- _Exercise description_
If a line in the data holds the string "steps", list it.

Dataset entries
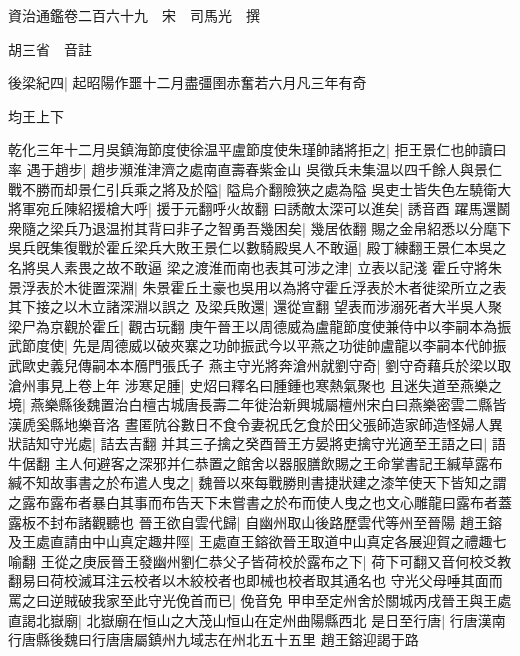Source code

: 資治通鑑卷二百六十九　宋　司馬光　撰

胡三省　音註

後梁紀四|{
	起昭陽作噩十二月盡彊圉赤奮若六月凡三年有奇}


均王上下

乾化三年十二月吳鎮海節度使徐温平盧節度使朱瑾帥諸將拒之|{
	拒王景仁也帥讀曰率}
遇于趙步|{
	趙步瀕淮津濟之處南直壽春紫金山}
吳徵兵未集温以四千餘人與景仁戰不勝而却景仁引兵乘之將及於隘|{
	隘烏介翻險狹之處為隘}
吳吏士皆失色左驍衛大將軍宛丘陳紹援槍大呼|{
	援于元翻呼火故翻}
曰誘敵太深可以進矣|{
	誘音酉}
躍馬還鬭衆隨之梁兵乃退温拊其背曰非子之智勇吾幾困矣|{
	幾居依翻}
賜之金帛紹悉以分麾下吳兵旣集復戰於霍丘梁兵大敗王景仁以數騎殿吳人不敢逼|{
	殿丁練翻王景仁本吳之名將吳人素畏之故不敢逼}
梁之渡淮而南也表其可涉之津|{
	立表以記淺}
霍丘守將朱景浮表於木徙置深淵|{
	朱景霍丘土豪也吳用以為將守霍丘浮表於木者徙梁所立之表其下接之以木立諸深淵以誤之}
及梁兵敗還|{
	還從宣翻}
望表而涉溺死者大半吳人聚梁尸為京觀於霍丘|{
	觀古玩翻}
庚午晉王以周德威為盧龍節度使兼侍中以李嗣本為振武節度使|{
	先是周德威以破夾寨之功帥振武今以平燕之功徙帥盧龍以李嗣本代帥振武歐史義兒傳嗣本本鴈門張氏子}
燕主守光將奔滄州就劉守奇|{
	劉守奇藉兵於梁以取滄州事見上卷上年}
涉寒足腫|{
	史炤曰釋名曰腫鍾也寒熱氣聚也}
且迷失道至燕樂之境|{
	燕樂縣後魏置治白檀古城唐長壽二年徙治新興城屬檀州宋白曰燕樂密雲二縣皆漢虒奚縣地樂音洛}
晝匿阬谷數日不食令妻祝氏乞食於田父張師造家師造怪婦人異狀詰知守光處|{
	詰去吉翻}
并其三子擒之癸酉晉王方晏將吏擒守光適至王語之曰|{
	語牛倨翻}
主人何避客之深邪并仁恭置之館舍以器服膳飲賜之王命掌書記王緘草露布緘不知故事書之於布遣人曳之|{
	魏晉以來每戰勝則書捷狀建之漆竿使天下皆知之謂之露布露布者暴白其事而布告天下未嘗書之於布而使人曳之也文心雕龍曰露布者蓋露板不封布諸觀聽也}
晉王欲自雲代歸|{
	自幽州取山後路歷雲代等州至晉陽}
趙王鎔及王處直請由中山真定趣井陘|{
	王處直王鎔欲晉王取道中山真定各展迎賀之禮趣七喻翻}
王從之庚辰晉王發幽州劉仁恭父子皆荷校於露布之下|{
	荷下可翻又音何校爻教翻易曰荷校滅耳注云校者以木絞校者也即械也校者取其通名也}
守光父母唾其面而罵之曰逆賊破我家至此守光俛首而已|{
	俛音免}
甲申至定州舍於關城丙戌晉王與王處直謁北嶽廟|{
	北嶽廟在恒山之大茂山恒山在定州曲陽縣西北}
是日至行唐|{
	行唐漢南行唐縣後魏曰行唐唐屬鎮州九域志在州北五十五里}
趙王鎔迎謁于路

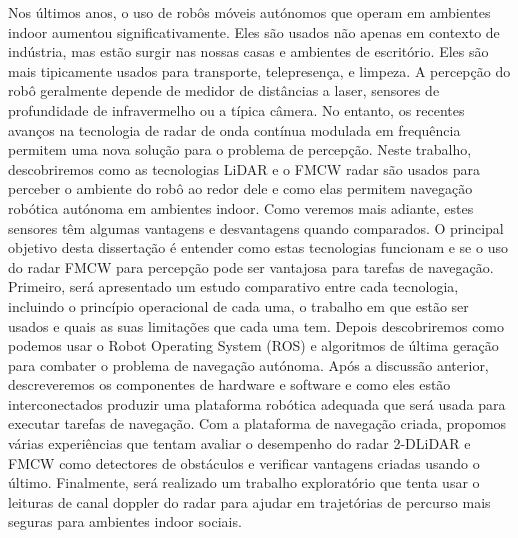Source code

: \TitlePage
  \vspace*{55mm}
       {Nos últimos anos, o uso de robôs móveis autónomos que operam em ambientes indoor aumentou significativamente. Eles são usados não apenas
        em contexto de indústria, mas estão surgir nas nossas casas e ambientes de escritório. Eles são mais tipicamente usados para transporte, telepresença,
        e limpeza. A percepção do robô geralmente depende de medidor de distâncias a laser, sensores de profundidade de infravermelho ou a típica câmera. No entanto, os recentes avanços na tecnologia de radar de onda contínua modulada em frequência permitem uma nova solução para o problema de percepção. Neste trabalho, descobriremos como  as tecnologias \ac{LiDAR} e o \ac{FMCW} \ac{radar} são usados para perceber o ambiente do robô ao redor dele e como elas permitem  navegação robótica autónoma em ambientes indoor. Como veremos mais adiante, estes sensores têm algumas vantagens e desvantagens quando comparados. O principal objetivo desta dissertação é
        entender como estas tecnologias funcionam e se o uso do radar FMCW para
        percepção pode ser vantajosa para tarefas de navegação.
       }
       \TEXT{}
       { Primeiro, será apresentado um estudo comparativo entre cada tecnologia, incluindo o princípio operacional de cada uma, o trabalho em que estão ser usados e quais as suas limitações que cada uma tem. Depois descobriremos como podemos usar o Robot Operating
        System (ROS) e algoritmos de última geração para combater o problema de navegação autónoma. Após a discussão anterior, descreveremos
        os componentes de hardware e software e como eles estão interconectados
        produzir uma plataforma robótica adequada que será usada para executar tarefas de navegação.
        Com a plataforma de navegação criada, propomos várias experiências que
        tentam avaliar o desempenho do radar 2-DLiDAR e FMCW como
        detectores de obstáculos e verificar vantagens criadas usando o
        último. Finalmente, será realizado um trabalho exploratório que tenta usar o
        leituras de canal doppler do radar para ajudar em trajetórias de percurso mais seguras para ambientes indoor sociais}.
       \TEXT{}     
       {%
       }
 
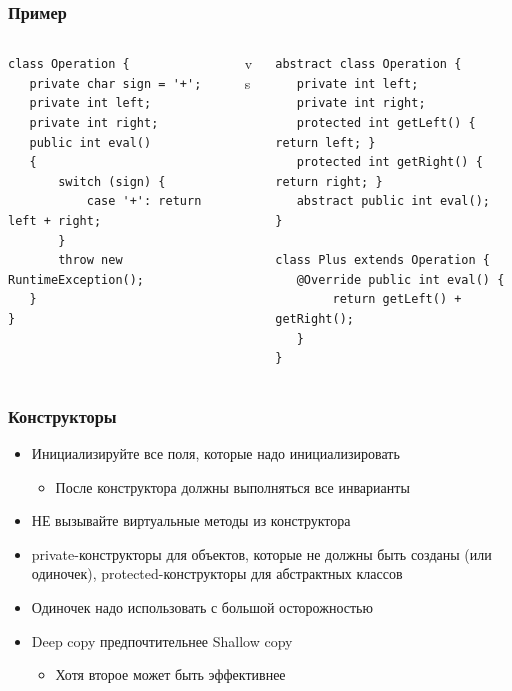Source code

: \documentclass[xetex,mathserif,serif]{beamer}
\begin{document}
	\begin{frame}[fragile]
		\frametitle{Пример}
		\begin{footnotesize}
			\begin{columns}
				\begin{column}{0.35\textwidth}
					\begin{verbatim}
class Operation {
   private char sign = '+';
   private int left;
   private int right;
   public int eval()
   {
       switch (sign) {
           case '+': return left + right;
       }
       throw new RuntimeException();
   }
}
					\end{verbatim}
				\end{column}
				\begin{column}{0.1\textwidth}
					vs
				\end{column}
				\begin{column}{0.45\textwidth}
					\begin{verbatim}
abstract class Operation {
   private int left;
   private int right;
   protected int getLeft() { return left; }
   protected int getRight() { return right; }
   abstract public int eval();
}

class Plus extends Operation {
   @Override public int eval() { 
        return getLeft() + getRight(); 
   }
}
					\end{verbatim}
				\end{column}
			\end{columns}
		\end{footnotesize}
	\end{frame}

	\begin{frame}
		\frametitle{Конструкторы}
		\begin{itemize}
			\item Инициализируйте все поля, которые надо инициализировать
			\begin{itemize}
				\item После конструктора должны выполняться все инварианты
			\end{itemize}
			\item НЕ вызывайте виртуальные методы из конструктора
			\item private-конструкторы для объектов, которые не должны быть созданы (или одиночек), protected-конструкторы для абстрактных классов
			\item Одиночек надо использовать с большой осторожностью
			\item Deep copy предпочтительнее Shallow copy
			\begin{itemize}
				\item Хотя второе может быть эффективнее
			\end{itemize}
		\end{itemize}
	\end{frame}
\end{document}
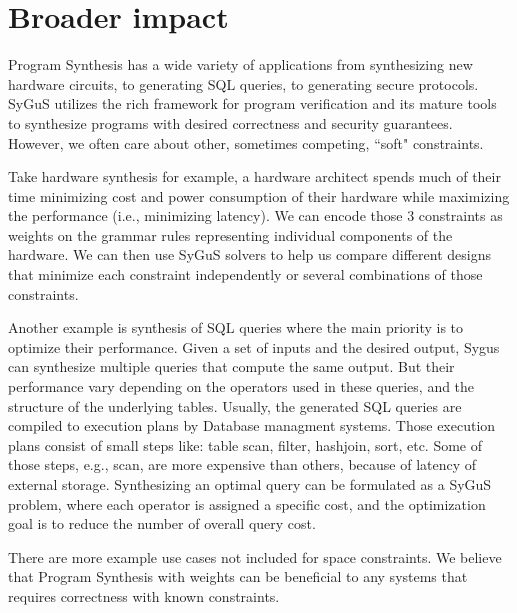 \section{Broader impact}
\label{sec:impact}
Program Synthesis has a wide variety of applications from synthesizing new hardware circuits, to generating SQL queries, to generating secure protocols.
%
SyGuS utilizes the rich framework for program verification and its mature tools to synthesize programs with desired correctness and security guarantees.
%
However, we often care about other, sometimes competing, ``soft" constraints.
%

Take hardware synthesis for example, a hardware architect spends much of their time minimizing cost and power consumption of their hardware while maximizing the performance (i.e., minimizing latency).
%
We can encode those 3 constraints as weights on the grammar rules representing individual components of the hardware.
%
We can then use SyGuS solvers to help us compare different designs that minimize each constraint independently or several combinations of those constraints.
%

Another example is synthesis of SQL queries where the main priority is to optimize their performance.
%
Given a set of inputs and the desired output, Sygus can synthesize multiple queries that compute the same output.  
%
But their performance vary depending on the operators used in these queries, and the structure of the underlying tables. 
%
Usually, the generated SQL queries are compiled to execution plans by Database managment systems.
%
Those execution plans consist of small steps like: table scan, filter, hashjoin, sort, etc.
%
Some of those steps, e.g., scan, are more expensive than others, because of latency of external storage.
%
Synthesizing an optimal query can be formulated as a SyGuS problem, where each operator is assigned a specific cost, and the optimization goal is to reduce the number of overall query cost.
%

There are more example use cases not included for space constraints. We believe that Program Synthesis with weights can be beneficial to any systems that requires correctness with known constraints.
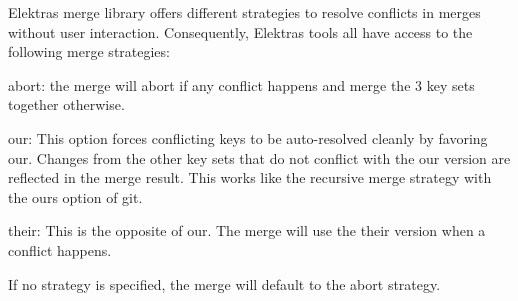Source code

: \label{doc_help_elektra-cmerge-strategy_md_md_doc_help_elektra_cmerge_strategy}%
%
 Elektra\textquotesingle{}s merge library offers different strategies to resolve conflicts in merges without user interaction. Consequently, Elektra\textquotesingle{}s tools all have access to the following merge strategies\+:


\begin{DoxyItemize}
\item {\ttfamily abort}\+: the merge will abort if any conflict happens and merge the 3 key sets together otherwise.
\item {\ttfamily our}\+: This option forces conflicting keys to be auto-\/resolved cleanly by favoring {\ttfamily our}. Changes from the other key sets that do not conflict with the {\ttfamily our} version are reflected in the merge result. This works like the recursive merge strategy with the {\ttfamily ours} option of git.
\item {\ttfamily their}\+: This is the opposite of {\ttfamily our}. The merge will use the {\ttfamily their} version when a conflict happens.
\end{DoxyItemize}

If no strategy is specified, the merge will default to the abort strategy. 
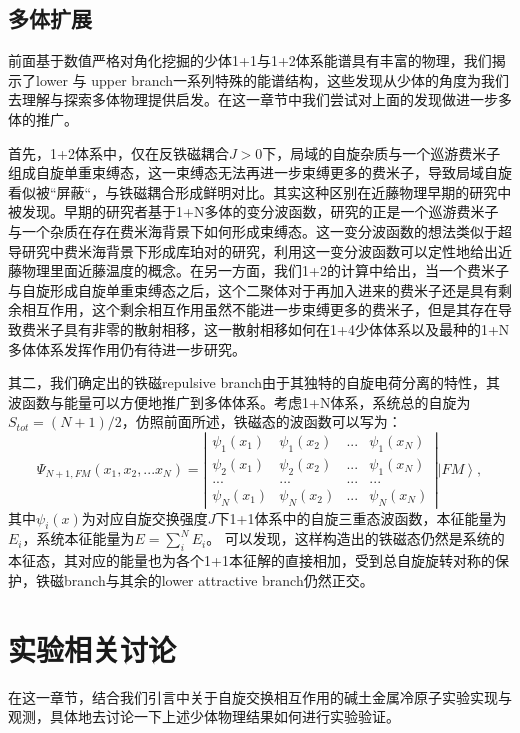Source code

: \subsection{多体扩展}

前面基于数值严格对角化挖掘的少体1+1与1+2体系能谱具有丰富的物理，我们揭示了lower 与 upper branch一系列特殊的能谱结构，这些发现从少体的角度为我们去理解与探索多体物理提供启发。在这一章节中我们尝试对上面的发现做进一步多体的推广。

首先，1+2体系中，仅在反铁磁耦合$J>0$下，局域的自旋杂质与一个巡游费米子组成自旋单重束缚态，这一束缚态无法再进一步束缚更多的费米子，导致局域自旋看似被“屏蔽“，与铁磁耦合形成鲜明对比。其实这种区别在近藤物理早期的研究中被发现\cite{Yosida}。早期的研究者基于1+N多体的变分波函数，研究的正是一个巡游费米子与一个杂质在存在费米海背景下如何形成束缚态。这一变分波函数的想法类似于超导研究中费米海背景下形成库珀对的研究，利用这一变分波函数可以定性地给出近藤物理里面近藤温度的概念。在另一方面，我们1+2的计算中给出，当一个费米子与自旋形成自旋单重束缚态之后，这个二聚体对于再加入进来的费米子还是具有剩余相互作用，这个剩余相互作用虽然不能进一步束缚更多的费米子，但是其存在导致费米子具有非零的散射相移，这一散射相移如何在1+4少体体系以及最种的1+N多体体系发挥作用仍有待进一步研究。

其二，我们确定出的铁磁repulsive branch由于其独特的自旋电荷分离的特性，其波函数与能量可以方便地推广到多体体系。考虑1+N体系，系统总的自旋为$S_{tot}=(N+1)/2$，仿照前面所述，铁磁态的波函数可以写为：
\begin{equation}
\Psi_{N+1,FM}(x_1,x_2,...x_N)=\left|\begin{array}{cccc}\psi_1(x_1) & \psi_1(x_2) & ... &\psi_1(x_N)  \\ \psi_2(x_1) & \psi_2(x_2) & ... &\psi_1(x_N) \\
... & ... & ... &... \\
\psi_N(x_1) & \psi_N(x_2) & ... &\psi_N(x_N)\end{array}\right| \left|FM\right>,
\end{equation}
其中$\psi_i(x)$为对应自旋交换强度$J$下1+1体系中的自旋三重态波函数，本征能量为$E_i$，系统本征能量为$E = \sum_i^N E_i$。
可以发现，这样构造出的铁磁态仍然是系统的本征态，其对应的能量也为各个1+1本征解的直接相加，受到总自旋旋转对称的保护，铁磁branch与其余的lower attractive branch仍然正交。

\section{实验相关讨论}
在这一章节，结合我们引言中关于自旋交换相互作用的碱土金属冷原子实验实现与观测，具体地去讨论一下上述少体物理结果如何进行实验验证。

- _Your solution_
Those execution plans consist of small steps like: table scan, filter, hashjoin, sort, etc.
Some of those steps, e.g., scan, are more expensive than others, because of latency of external storage.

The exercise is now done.